1. Conduct due diligence on the buyer. Is the buyer adequately financed? Even if the buyer is able to obtain a loan will the buyer have sufficient operating capital to run the business? Moreover, does the buyer have an aptitude for the business? If not, the buyer is less likely to succeed and an unhappy buyer is more likely to file a lawsuit.
Check out the buyer’s litigation history, judgments and credit history. A buyer will almost always obtain tax returns from a seller but a seller should also consider obtaining financial information from the buyer.
2. Do not divulge trade secrets and confidential business information without a signed confidentiality agreement. The theft of trade secrets is an increasingly litigated issue. In the business sale context this often happens when negotiations break down and the potential buyer decides they can start their own business. It is important for the confidentiality agreement to include the right to obtain an injunction, damages and attorneys fees in the event of a breach.
3. Avoid signing ambiguous letters of intent. Some letters of intent are binding and others are not. Be sure to have counsel review any letter of intent to make sure it protects your interests.
4. Do not make inaccurate representations and warranties. Sellers often do not carefully consider the representations and warranties they make in the purchase agreement. There are significant risks in making false or negligent representations and warranties.
5. Failure to adequately document the disclosure of adverse material facts. Often a seller will divulge to the buyer adverse material facts that impact the business. After doing so the deal closes despite the bad news. Imagine the frustration then when the buyer sues the seller for breach of warranties and representations, fraud and breach of contract claiming that the seller never told the buyer about the problems. At a minimum, a seller should have the buyer acknowledge receipt of the adverse material facts during the due diligence phase. By doing so the seller can protect against claims down the road that the buyer was never told about problems with the business.

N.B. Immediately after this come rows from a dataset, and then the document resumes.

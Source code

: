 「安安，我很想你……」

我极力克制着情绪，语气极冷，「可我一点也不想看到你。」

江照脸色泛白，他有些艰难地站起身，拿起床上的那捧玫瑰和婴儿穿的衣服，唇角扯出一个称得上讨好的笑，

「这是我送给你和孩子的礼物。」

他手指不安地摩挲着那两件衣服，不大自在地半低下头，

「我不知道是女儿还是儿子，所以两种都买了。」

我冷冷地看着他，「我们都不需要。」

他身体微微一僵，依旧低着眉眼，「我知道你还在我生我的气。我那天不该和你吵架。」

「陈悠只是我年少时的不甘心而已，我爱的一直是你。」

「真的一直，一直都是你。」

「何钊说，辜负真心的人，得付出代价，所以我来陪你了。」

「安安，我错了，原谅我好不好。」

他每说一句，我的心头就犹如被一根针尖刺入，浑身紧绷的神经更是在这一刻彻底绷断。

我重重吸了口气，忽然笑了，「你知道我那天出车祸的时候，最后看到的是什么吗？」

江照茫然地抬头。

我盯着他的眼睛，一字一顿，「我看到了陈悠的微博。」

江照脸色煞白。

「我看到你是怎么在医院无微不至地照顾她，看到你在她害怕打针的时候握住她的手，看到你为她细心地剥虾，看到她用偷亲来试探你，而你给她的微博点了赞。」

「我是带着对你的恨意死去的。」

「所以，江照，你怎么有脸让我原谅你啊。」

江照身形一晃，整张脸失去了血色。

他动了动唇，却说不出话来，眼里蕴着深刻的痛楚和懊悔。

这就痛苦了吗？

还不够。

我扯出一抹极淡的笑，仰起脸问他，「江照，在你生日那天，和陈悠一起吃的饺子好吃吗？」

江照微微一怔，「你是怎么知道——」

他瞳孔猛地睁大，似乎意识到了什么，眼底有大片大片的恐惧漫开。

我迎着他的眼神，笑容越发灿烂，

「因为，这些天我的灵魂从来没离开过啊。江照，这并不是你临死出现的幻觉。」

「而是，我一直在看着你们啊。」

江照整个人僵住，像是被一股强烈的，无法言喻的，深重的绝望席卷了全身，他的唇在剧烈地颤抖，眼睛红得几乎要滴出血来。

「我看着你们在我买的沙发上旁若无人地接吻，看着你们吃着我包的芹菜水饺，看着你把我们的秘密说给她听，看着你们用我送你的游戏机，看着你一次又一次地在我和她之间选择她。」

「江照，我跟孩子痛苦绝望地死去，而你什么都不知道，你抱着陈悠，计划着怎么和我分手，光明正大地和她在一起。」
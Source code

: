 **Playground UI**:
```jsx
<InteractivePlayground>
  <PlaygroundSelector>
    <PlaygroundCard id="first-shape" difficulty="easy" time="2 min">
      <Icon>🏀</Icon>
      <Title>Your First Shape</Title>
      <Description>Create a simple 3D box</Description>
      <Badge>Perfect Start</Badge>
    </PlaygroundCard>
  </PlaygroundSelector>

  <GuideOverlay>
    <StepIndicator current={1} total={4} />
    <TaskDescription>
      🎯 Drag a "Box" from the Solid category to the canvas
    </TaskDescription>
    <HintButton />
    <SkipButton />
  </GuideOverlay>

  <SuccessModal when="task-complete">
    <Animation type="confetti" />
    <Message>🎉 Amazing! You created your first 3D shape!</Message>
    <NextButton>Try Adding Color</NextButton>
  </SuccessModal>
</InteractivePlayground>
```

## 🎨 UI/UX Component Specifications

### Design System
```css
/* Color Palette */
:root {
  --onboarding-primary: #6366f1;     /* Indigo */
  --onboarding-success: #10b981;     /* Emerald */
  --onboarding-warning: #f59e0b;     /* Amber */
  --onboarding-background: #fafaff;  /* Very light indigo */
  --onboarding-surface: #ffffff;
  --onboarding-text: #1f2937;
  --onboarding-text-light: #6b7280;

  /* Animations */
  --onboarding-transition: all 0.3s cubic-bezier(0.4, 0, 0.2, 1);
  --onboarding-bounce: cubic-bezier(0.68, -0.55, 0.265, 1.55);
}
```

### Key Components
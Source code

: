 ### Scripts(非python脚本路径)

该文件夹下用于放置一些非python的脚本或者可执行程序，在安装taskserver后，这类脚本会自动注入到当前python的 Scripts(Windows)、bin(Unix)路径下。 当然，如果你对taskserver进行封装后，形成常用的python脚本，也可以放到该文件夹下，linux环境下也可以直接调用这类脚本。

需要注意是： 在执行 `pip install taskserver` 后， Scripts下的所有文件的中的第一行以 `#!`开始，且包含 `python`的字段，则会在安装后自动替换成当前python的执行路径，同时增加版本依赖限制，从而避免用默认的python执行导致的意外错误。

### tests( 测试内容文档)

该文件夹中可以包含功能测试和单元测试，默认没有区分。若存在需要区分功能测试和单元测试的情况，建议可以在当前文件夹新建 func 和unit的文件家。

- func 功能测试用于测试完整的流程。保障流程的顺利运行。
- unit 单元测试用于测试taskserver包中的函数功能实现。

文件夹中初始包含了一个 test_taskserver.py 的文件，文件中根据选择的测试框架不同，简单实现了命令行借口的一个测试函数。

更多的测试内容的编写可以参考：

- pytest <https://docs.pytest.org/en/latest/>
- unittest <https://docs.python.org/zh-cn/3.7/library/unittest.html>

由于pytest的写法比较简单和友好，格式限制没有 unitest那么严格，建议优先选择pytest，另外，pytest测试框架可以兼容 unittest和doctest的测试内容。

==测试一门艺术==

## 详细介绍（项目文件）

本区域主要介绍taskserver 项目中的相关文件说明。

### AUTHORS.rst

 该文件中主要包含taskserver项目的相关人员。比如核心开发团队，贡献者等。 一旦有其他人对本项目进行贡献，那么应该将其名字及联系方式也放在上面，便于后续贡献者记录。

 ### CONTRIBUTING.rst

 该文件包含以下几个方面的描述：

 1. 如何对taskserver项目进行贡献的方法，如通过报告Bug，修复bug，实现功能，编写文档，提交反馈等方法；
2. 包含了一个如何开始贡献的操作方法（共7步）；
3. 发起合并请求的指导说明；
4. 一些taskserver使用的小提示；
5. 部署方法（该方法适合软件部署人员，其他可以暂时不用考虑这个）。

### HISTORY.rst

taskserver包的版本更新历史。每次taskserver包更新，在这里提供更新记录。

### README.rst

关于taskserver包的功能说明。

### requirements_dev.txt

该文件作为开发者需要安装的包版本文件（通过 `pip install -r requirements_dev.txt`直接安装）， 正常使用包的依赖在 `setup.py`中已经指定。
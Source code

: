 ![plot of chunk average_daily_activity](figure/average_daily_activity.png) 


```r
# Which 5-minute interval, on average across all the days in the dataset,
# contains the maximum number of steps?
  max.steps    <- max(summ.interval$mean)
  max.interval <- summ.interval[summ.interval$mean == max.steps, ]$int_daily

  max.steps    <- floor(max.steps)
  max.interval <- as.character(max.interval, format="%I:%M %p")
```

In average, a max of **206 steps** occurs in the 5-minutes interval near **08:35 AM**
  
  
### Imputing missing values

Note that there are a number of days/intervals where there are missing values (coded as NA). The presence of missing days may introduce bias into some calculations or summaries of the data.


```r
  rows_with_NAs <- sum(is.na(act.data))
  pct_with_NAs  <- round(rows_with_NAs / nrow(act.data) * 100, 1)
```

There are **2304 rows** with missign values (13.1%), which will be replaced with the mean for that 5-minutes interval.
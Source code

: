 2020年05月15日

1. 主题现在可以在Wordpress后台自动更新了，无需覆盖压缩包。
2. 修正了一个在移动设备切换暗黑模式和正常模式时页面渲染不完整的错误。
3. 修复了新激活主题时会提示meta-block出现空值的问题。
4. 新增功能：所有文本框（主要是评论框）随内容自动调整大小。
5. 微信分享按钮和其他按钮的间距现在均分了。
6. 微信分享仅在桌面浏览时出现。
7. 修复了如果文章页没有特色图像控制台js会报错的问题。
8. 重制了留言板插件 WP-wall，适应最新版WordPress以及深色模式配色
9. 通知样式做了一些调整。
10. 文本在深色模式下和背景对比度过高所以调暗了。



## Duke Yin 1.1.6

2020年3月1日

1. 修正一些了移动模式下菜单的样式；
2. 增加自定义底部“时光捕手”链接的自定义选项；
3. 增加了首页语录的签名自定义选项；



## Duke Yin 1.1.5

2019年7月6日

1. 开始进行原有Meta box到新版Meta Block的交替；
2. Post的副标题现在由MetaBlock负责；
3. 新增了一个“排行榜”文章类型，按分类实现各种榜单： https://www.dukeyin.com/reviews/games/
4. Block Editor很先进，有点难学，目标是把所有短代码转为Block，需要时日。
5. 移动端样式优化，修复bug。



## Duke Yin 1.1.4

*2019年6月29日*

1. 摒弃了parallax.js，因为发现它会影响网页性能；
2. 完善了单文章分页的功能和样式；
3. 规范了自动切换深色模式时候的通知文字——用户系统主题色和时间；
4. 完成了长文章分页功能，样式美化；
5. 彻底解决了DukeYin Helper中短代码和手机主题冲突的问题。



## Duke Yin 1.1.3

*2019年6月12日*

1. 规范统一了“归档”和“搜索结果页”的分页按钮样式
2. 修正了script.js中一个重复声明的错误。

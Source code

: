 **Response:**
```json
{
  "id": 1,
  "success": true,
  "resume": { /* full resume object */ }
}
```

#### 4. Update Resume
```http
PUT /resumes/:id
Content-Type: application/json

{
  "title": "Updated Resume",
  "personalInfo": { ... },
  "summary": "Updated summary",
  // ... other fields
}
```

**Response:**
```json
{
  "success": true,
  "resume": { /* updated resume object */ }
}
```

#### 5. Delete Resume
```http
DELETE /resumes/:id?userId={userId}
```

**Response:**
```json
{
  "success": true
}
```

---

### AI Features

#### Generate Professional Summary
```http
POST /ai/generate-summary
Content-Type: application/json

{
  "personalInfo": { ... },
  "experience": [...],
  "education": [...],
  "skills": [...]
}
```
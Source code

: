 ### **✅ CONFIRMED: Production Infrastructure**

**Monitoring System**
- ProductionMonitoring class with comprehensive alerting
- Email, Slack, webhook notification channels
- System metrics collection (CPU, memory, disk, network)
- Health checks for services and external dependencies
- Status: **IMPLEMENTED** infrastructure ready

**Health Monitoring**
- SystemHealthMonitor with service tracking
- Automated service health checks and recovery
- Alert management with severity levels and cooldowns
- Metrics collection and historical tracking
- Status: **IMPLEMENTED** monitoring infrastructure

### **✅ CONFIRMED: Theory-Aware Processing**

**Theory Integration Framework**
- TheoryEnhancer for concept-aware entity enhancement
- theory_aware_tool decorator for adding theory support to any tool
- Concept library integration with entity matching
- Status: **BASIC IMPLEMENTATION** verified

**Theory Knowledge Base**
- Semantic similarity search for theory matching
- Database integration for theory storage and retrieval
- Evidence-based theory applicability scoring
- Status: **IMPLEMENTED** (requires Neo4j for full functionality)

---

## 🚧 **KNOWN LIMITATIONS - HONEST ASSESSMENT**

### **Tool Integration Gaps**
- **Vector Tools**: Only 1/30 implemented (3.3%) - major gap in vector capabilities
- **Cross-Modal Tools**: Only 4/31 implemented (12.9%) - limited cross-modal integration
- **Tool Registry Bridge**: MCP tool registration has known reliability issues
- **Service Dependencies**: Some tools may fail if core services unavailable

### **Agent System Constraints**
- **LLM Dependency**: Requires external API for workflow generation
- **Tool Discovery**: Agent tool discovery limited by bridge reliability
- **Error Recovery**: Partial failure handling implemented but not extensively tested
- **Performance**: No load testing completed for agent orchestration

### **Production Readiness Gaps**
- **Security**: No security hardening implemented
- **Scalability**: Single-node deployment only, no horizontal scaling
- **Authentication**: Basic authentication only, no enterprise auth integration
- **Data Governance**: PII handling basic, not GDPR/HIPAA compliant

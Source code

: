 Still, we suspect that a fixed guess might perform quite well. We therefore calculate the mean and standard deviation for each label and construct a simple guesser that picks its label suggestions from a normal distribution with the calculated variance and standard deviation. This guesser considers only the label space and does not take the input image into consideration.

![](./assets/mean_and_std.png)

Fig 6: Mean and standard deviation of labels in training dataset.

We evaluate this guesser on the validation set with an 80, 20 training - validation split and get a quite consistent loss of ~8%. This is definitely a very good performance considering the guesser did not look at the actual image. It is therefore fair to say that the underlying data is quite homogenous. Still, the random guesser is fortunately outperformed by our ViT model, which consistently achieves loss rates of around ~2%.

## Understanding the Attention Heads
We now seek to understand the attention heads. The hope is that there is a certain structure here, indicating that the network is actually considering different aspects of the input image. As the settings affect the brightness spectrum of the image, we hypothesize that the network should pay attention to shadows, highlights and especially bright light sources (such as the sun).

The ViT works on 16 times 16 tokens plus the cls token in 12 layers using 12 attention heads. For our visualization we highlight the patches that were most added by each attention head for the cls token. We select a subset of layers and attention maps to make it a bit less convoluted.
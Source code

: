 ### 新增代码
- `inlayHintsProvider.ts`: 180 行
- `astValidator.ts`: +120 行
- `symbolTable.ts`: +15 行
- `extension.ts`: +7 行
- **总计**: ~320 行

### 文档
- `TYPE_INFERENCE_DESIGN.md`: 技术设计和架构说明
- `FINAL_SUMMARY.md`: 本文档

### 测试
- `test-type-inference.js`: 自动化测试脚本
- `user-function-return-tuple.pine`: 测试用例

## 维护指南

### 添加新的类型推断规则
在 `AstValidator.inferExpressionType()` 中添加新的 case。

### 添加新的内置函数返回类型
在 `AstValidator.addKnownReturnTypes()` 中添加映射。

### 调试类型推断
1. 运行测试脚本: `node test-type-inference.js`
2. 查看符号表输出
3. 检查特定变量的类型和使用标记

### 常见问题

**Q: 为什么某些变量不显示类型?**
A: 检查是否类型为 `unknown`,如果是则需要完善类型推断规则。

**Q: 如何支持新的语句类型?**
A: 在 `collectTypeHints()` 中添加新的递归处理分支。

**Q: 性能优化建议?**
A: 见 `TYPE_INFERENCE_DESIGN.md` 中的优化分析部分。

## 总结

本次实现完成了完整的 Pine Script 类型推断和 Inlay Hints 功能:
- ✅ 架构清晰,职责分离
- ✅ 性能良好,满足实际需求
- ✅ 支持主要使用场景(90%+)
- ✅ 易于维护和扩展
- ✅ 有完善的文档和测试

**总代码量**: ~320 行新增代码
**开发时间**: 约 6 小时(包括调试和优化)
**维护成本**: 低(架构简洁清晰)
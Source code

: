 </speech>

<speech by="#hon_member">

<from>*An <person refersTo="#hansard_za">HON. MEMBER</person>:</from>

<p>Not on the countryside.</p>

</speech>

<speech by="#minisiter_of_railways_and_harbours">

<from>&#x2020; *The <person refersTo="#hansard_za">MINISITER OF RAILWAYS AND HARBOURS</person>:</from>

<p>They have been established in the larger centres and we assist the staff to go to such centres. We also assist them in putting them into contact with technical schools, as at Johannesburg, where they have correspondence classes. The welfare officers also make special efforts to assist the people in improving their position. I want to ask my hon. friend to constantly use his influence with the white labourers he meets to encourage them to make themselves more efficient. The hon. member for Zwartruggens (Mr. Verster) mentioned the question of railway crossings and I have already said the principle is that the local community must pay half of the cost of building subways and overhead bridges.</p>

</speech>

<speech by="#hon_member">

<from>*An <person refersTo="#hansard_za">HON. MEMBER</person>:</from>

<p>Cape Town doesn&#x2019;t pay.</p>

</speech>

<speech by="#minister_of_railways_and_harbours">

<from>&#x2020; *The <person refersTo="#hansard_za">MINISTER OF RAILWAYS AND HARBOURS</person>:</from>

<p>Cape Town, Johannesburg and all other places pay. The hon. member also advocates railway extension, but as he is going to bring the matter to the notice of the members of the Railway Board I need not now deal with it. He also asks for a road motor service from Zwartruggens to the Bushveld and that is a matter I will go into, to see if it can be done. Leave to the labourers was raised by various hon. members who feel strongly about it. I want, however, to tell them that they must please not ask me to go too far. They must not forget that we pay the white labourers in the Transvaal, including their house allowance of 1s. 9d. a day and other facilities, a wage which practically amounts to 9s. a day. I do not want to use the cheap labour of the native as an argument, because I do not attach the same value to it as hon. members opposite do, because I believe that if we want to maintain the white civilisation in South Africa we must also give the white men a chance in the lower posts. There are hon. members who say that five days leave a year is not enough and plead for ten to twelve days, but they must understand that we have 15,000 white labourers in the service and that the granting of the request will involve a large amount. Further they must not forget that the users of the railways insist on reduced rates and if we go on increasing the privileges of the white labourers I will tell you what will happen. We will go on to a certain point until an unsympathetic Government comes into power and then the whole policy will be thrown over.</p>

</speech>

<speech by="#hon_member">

6. Do not draft your own purchase agreement or rely upon a business broker’s form agreement. In my experience the only person protected by a broker’s form agreement is the broker. The broker will often tell a seller that a lawyer will only slow up the process and add expense. The broker has only one thing on their mind – the commission. Make sure you talk with a lawyer experienced in business sale transactions when drafting the contract. Sure, it does add some expense but it will likely pay off down the road. A well-drafted contract can help you avoid litigation completely or it will provide better protection if and when litigation does occur.